Statistical Power: What It Is and How It Is Used in Practice

Statistical power is a measure of study efficiency, calculated before conducting the study to estimate the chance of discovering a true effect rather than obtaining a false negative result, or worse, overestimating the effect by detecting the noise in the data.

Here are 5 seemingly different, but actually similar, ways of describing statistical power:

Definition #1: Statistical power is the probability of detecting an effect, assuming that one exists. The effect can be, for example, an association between 2 variables of interest.

Definition #2: Statistical power is the probability of achieving statistical significance (typically a p-value < 0.05), when testing a real phenomenon or effect.

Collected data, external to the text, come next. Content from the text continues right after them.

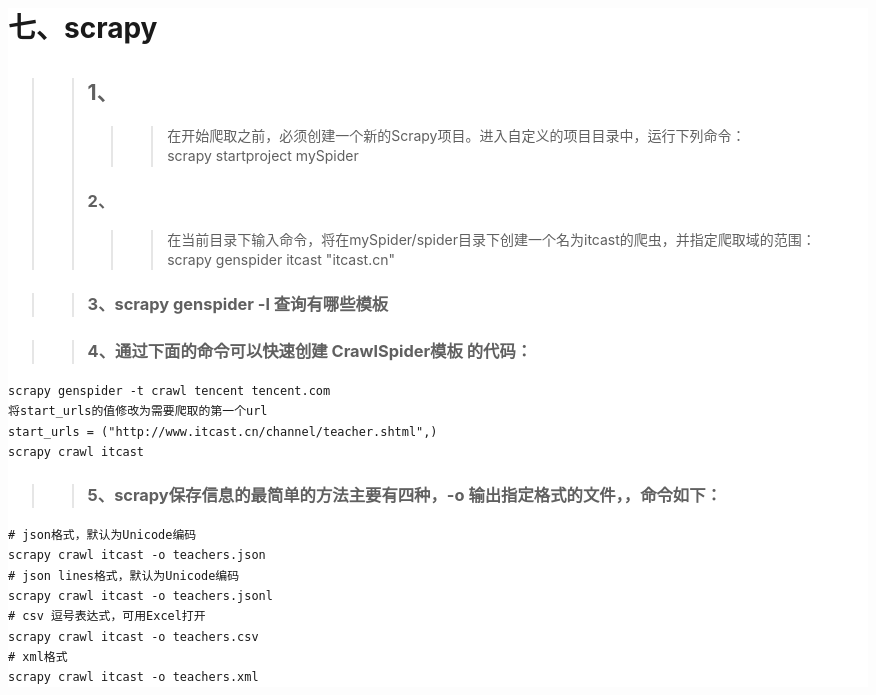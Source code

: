 # 七、scrapy
>>## 1、
>>>>在开始爬取之前，必须创建一个新的Scrapy项目。进入自定义的项目目录中，运行下列命令：  
>>>>scrapy startproject mySpider
>>### 2、
>>>>在当前目录下输入命令，将在mySpider/spider目录下创建一个名为itcast的爬虫，并指定爬取域的范围：  
>>>>scrapy genspider itcast "itcast.cn"

>>### 3、scrapy genspider -l  查询有哪些模板

>>### 4、通过下面的命令可以快速创建 CrawlSpider模板 的代码：
```
scrapy genspider -t crawl tencent tencent.com  
将start_urls的值修改为需要爬取的第一个url
start_urls = ("http://www.itcast.cn/channel/teacher.shtml",)
scrapy crawl itcast
```

>>### 5、scrapy保存信息的最简单的方法主要有四种，-o 输出指定格式的文件，，命令如下：
```
# json格式，默认为Unicode编码
scrapy crawl itcast -o teachers.json
# json lines格式，默认为Unicode编码
scrapy crawl itcast -o teachers.jsonl
# csv 逗号表达式，可用Excel打开
scrapy crawl itcast -o teachers.csv
# xml格式
scrapy crawl itcast -o teachers.xml
```



















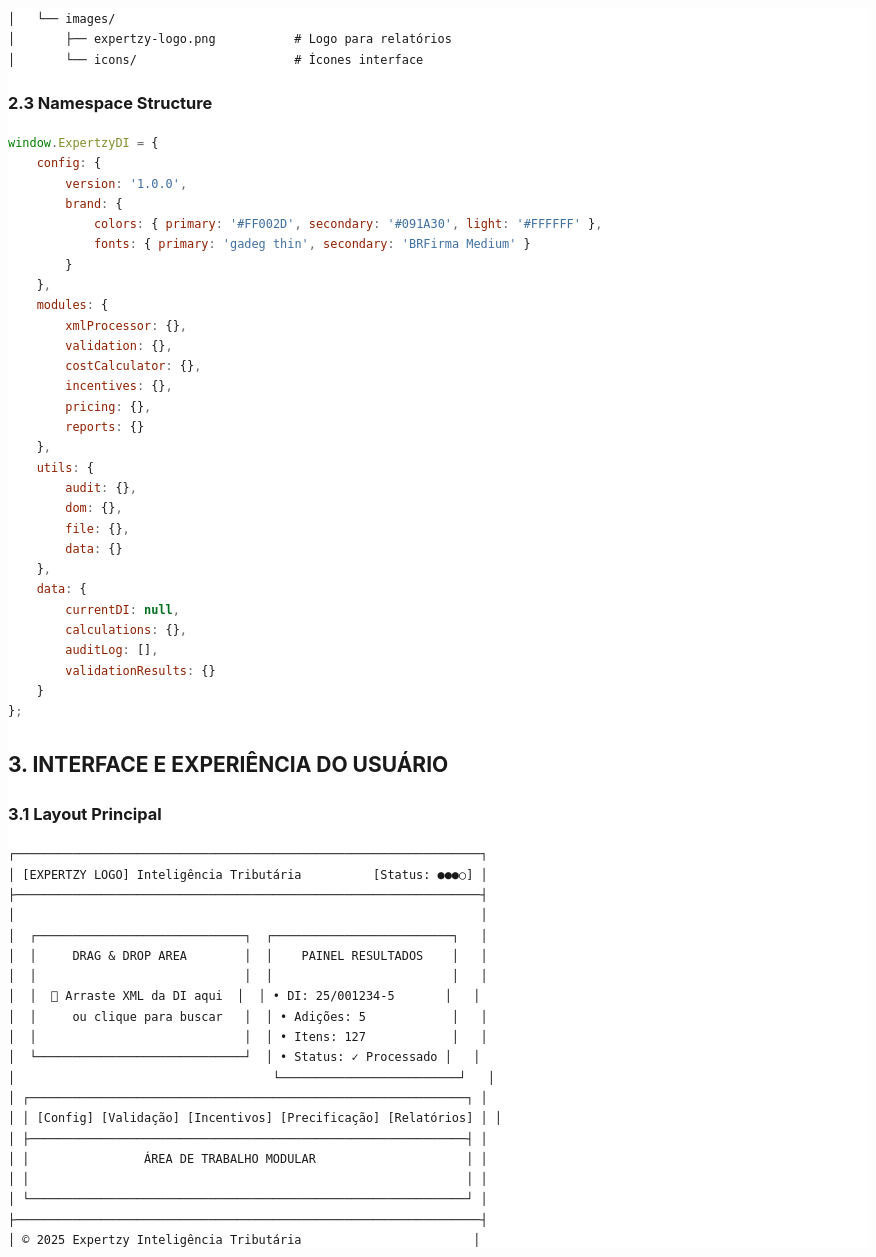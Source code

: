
 ```
│   └── images/
│       ├── expertzy-logo.png           # Logo para relatórios
│       └── icons/                      # Ícones interface
```

### 2.3 Namespace Structure
```javascript
window.ExpertzyDI = {
    config: {
        version: '1.0.0',
        brand: {
            colors: { primary: '#FF002D', secondary: '#091A30', light: '#FFFFFF' },
            fonts: { primary: 'gadeg thin', secondary: 'BRFirma Medium' }
        }
    },
    modules: {
        xmlProcessor: {},
        validation: {},
        costCalculator: {},
        incentives: {},
        pricing: {},
        reports: {}
    },
    utils: {
        audit: {},
        dom: {},
        file: {},
        data: {}
    },
    data: {
        currentDI: null,
        calculations: {},
        auditLog: [],
        validationResults: {}
    }
};
```

## 3. INTERFACE E EXPERIÊNCIA DO USUÁRIO

### 3.1 Layout Principal
```
┌─────────────────────────────────────────────────────────────────┐
│ [EXPERTZY LOGO] Inteligência Tributária          [Status: ●●●○] │
├─────────────────────────────────────────────────────────────────┤
│                                                                 │
│  ┌─────────────────────────────┐  ┌─────────────────────────┐   │
│  │     DRAG & DROP AREA        │  │    PAINEL RESULTADOS    │   │
│  │                             │  │                         │   │
│  │  📁 Arraste XML da DI aqui  │  │ • DI: 25/001234-5       │   │
│  │     ou clique para buscar   │  │ • Adições: 5            │   │
│  │                             │  │ • Itens: 127            │   │
│  └─────────────────────────────┘  │ • Status: ✓ Processado │   │
│                                    └─────────────────────────┘   │
│ ┌─────────────────────────────────────────────────────────────┐ │
│ │ [Config] [Validação] [Incentivos] [Precificação] [Relatórios] │ │
│ ├─────────────────────────────────────────────────────────────┤ │
│ │                ÁREA DE TRABALHO MODULAR                     │ │
│ │                                                             │ │
│ └─────────────────────────────────────────────────────────────┘ │
├─────────────────────────────────────────────────────────────────┤
│ © 2025 Expertzy Inteligência Tributária                        │
```
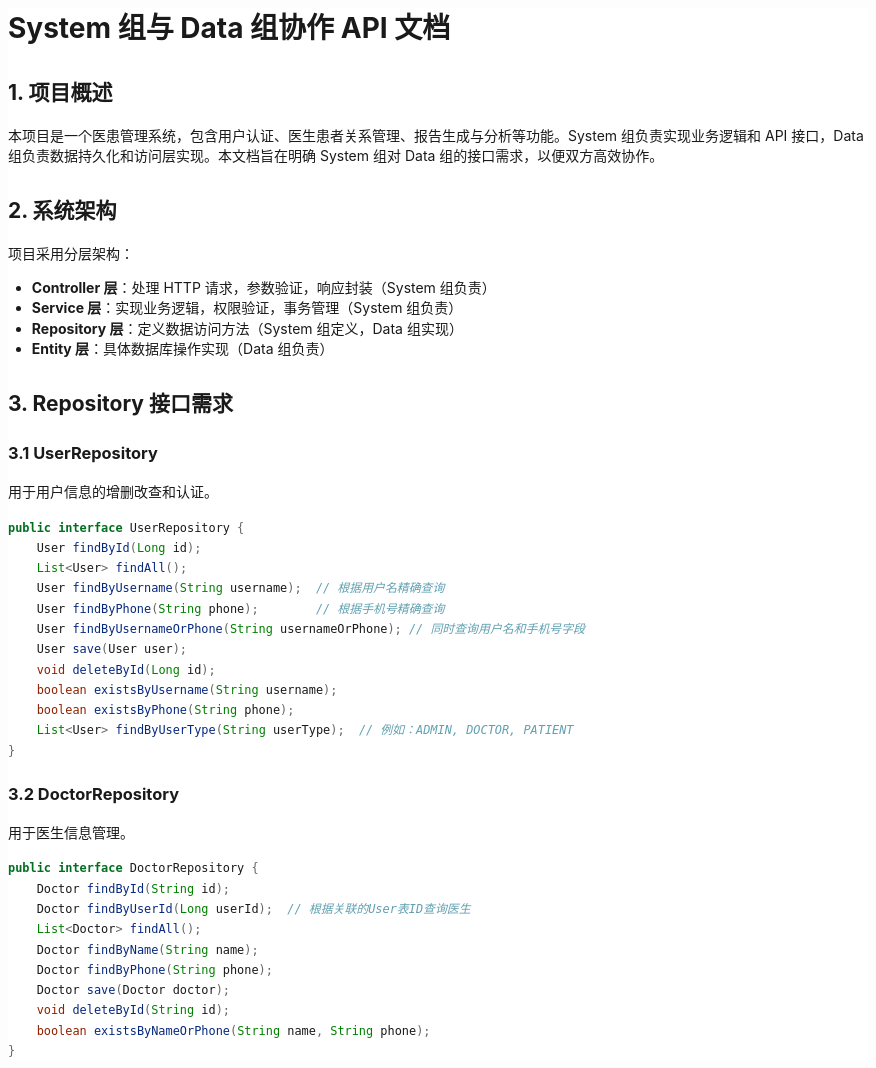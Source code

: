 # System 组与 Data 组协作 API 文档

## 1. 项目概述

本项目是一个医患管理系统，包含用户认证、医生患者关系管理、报告生成与分析等功能。System 组负责实现业务逻辑和 API 接口，Data 组负责数据持久化和访问层实现。本文档旨在明确 System 组对 Data 组的接口需求，以便双方高效协作。

## 2. 系统架构

项目采用分层架构：

- **Controller 层**：处理 HTTP 请求，参数验证，响应封装（System 组负责）
- **Service 层**：实现业务逻辑，权限验证，事务管理（System 组负责）
- **Repository 层**：定义数据访问方法（System 组定义，Data 组实现）
- **Entity 层**：具体数据库操作实现（Data 组负责）

## 3. Repository 接口需求

### 3.1 UserRepository

用于用户信息的增删改查和认证。

```java
public interface UserRepository {
    User findById(Long id);
    List<User> findAll();
    User findByUsername(String username);  // 根据用户名精确查询
    User findByPhone(String phone);        // 根据手机号精确查询
    User findByUsernameOrPhone(String usernameOrPhone); // 同时查询用户名和手机号字段
    User save(User user);
    void deleteById(Long id);
    boolean existsByUsername(String username);
    boolean existsByPhone(String phone);
    List<User> findByUserType(String userType);  // 例如：ADMIN, DOCTOR, PATIENT
}
```

### 3.2 DoctorRepository

用于医生信息管理。

```java
public interface DoctorRepository {
    Doctor findById(String id);
    Doctor findByUserId(Long userId);  // 根据关联的User表ID查询医生
    List<Doctor> findAll();
    Doctor findByName(String name);
    Doctor findByPhone(String phone);
    Doctor save(Doctor doctor);
    void deleteById(String id);
    boolean existsByNameOrPhone(String name, String phone);
}
```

Definition #3: Statistical power is the probability of rejecting the null hypothesis H₀, assuming that the alternative hypothesis H_A is true.

Definition #4: Statistical power is the probability of making the correct conclusion of rejecting a false null hypothesis.

Definition #5: Statistical power is the probability of avoiding a type II error. A type II error happens if we fail to reject the null hypothesis when we actually should.

⚠ Reminder:
– The null hypothesis H₀ reflects the idea that there is no effect.
– The alternative hypothesis H_A reflects the idea that there is an actual real effect.
Taken together, the null hypothesis and the alternative hypothesis account for all possibilities.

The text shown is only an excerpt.